# My boyfriend laughed and said..



## caramelcarebr (Aug 31, 2010)

that the picture on the top of the site looks like some kind of hedgehog apocalypse. With the dark, shadowed hedgies and the half see through giant hedgies in the sky as the sun's going down.. haha. Of course, he sees things differently than most of us and I didn't see this until he pointed it out. But now it's all I see and it's pretty funny


----------



## PJM (May 7, 2010)

THE HEDGEOPACALYPSE!!!... Nothing but mutant mealies survive!!
The wise old sage hedgehog who tells of ancient prophesy...
The young and daring, handsome hedgie, who wants to win the girl...
The heroine hedgie who leads a group of hoglets to safely...
The mischeivous teenage hedgies who stumble upon the answer to all hedgehogs questions!!!


----------



## tie-dye hedgie (Dec 19, 2009)

:lol: :lol: :lol: <<< Too both of the posts above!


----------



## jinglesharks (Jun 15, 2010)

PJM said:


> THE HEDGEOPACALYPSE!!!... Nothing but mutant mealies survive!!
> The wise old sage hedgehog who tells of ancient prophesy...
> The young and daring, handsome hedgie, who wants to win the girl...
> The heroine hedgie who leads a group of hoglets to safely...
> The mischeivous teenage hedgies who stumble upon the answer to all hedgehogs questions!!!

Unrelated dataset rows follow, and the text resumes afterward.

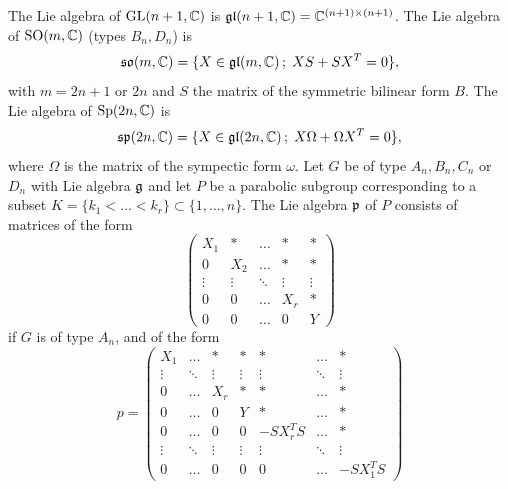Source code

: The Lie algebra of $\mathrm{GL}(n+1, \mathbb{C})$ is $\mathfrak{gl}(n+1, \mathbb{C}) = \mathbb{C}^{(n+1)\times(n+1)}$. The Lie algebra of $\mathrm{SO}(m, \mathbb{C})$ (types $B_{n}, D_{n}$) is
\begin{equation}\label{SO_Lie_alg}
    \mathfrak{so}(m, \mathbb{C}) = \{ X\in\mathfrak{gl}(m, \mathbb{C})\,;\; XS + SX^{T} = 0 \},
\end{equation}
with $m = 2n+1$ or $2n$ and $S$ the matrix of the symmetric bilinear form $B$. The Lie algebra of $\mathrm{Sp}(2n, \mathbb{C})$ is
\begin{equation}\label{Sp_Lie_alg}
    \mathfrak{sp}(2n, \mathbb{C}) = \{ X\in\mathfrak{gl}(2n, \mathbb{C})\,;\; X\Omega + \Omega X^{T} = 0 \},
\end{equation}
where $\Omega$ is the matrix of the sympectic form $\omega$. Let $G$ be of type $A_{n}, B_{n}, C_{n}$ or $D_{n}$ with Lie algebra $\mathfrak{g}$ and let $P$ be a parabolic subgroup corresponding to a subset $K = \{k_{1} < \ldots < k_{r}\} \subset \{1, \ldots, n\}$. The Lie algebra $\mathfrak{p}$ of $P$ consists of matrices of the form
\begin{equation}\label{parabolic_algebra_type_A}
    \left(\begin{array}{ccccc}
    X_{1} & \ast & \ldots & \ast & \ast \\ 0 & X_{2} & \ldots & \ast & \ast \\
    \vdots & \vdots & \ddots & \vdots & \vdots \\ 0 & 0 & \ldots & X_{r} & \ast \\
    0 & 0 & \ldots & 0 & Y
    \end{array}\right)
\end{equation}
if $G$ is of type $A_{n}$, and of the form
\begin{equation}\label{parabolic_algebra_type_BCD}
p = \left(\begin{array}{ccccccc}
    X_{1} & \ldots & \ast & \ast & \ast & \ldots & \ast \\
    \vdots & \ddots & \vdots & \vdots & \vdots & \ddots & \vdots \\
    0 & \ldots & X_{r} & \ast & \ast & \ldots & \ast \\
    0 & \ldots & 0 & Y & \ast & \ldots & \ast \\
    0 & \ldots & 0 & 0 & -SX_{r}^{T}S & \ldots & \ast \\
    \vdots & \ddots & \vdots & \vdots & \vdots & \ddots & \vdots \\
    0 & \ldots & 0 & 0 & 0 & \ldots & -SX_{1}^{T}S
    \end{array}\right)
\end{equation}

Okay, now I definitely want to write an epic novel about hedgehogs. Like the hedgehog version of Watership Down or something. Staring Pepper, of course.


----------



## PJM (May 7, 2010)

jinglesharks said:


> Okay, now I definitely want to write an epic novel about hedgehogs. Like the hedgehog version of Watership Down or something. Staring Pepper, of course.


I loved Watership Down! I would totally read it. 


caramelcarebr said:


> that the picture on the top of the site looks like some kind of hedgehog apocalypse.


I will never again be able to look at the site without thinking of that. 
I think the wise old hedgie is the one on the upper left. Handsome, hero hedgie on the right, obviously heroine hedgie rescuing hoglets on the lower left and teenagers on the right. 
I think I would watch a movie if that was the poster for it. I wonder who would be the voices for each character?


----------



## Tomato (Aug 8, 2010)

I admit I had similar thoughts when I first saw this site. It's not as welcoming as it should be? Does it have anything to do with the site owner/admin, after all "Reaper" is kind of grim too! 

If you've been in the chatroom, this image fits with this thread... how awful! lol :lol:


----------



## caramelcarebr (Aug 31, 2010)

> I will never again be able to look at the site without thinking of that.
> I think the wise old hedgie is the one on the upper left. Handsome, hero hedgie on the right, obviously heroine hedgie rescuing hoglets on the lower left and teenagers on the right.
> I think I would watch a movie if that was the poster for it. I wonder who would be the voices for each character?


Hahaha, perfect breakdown!


----------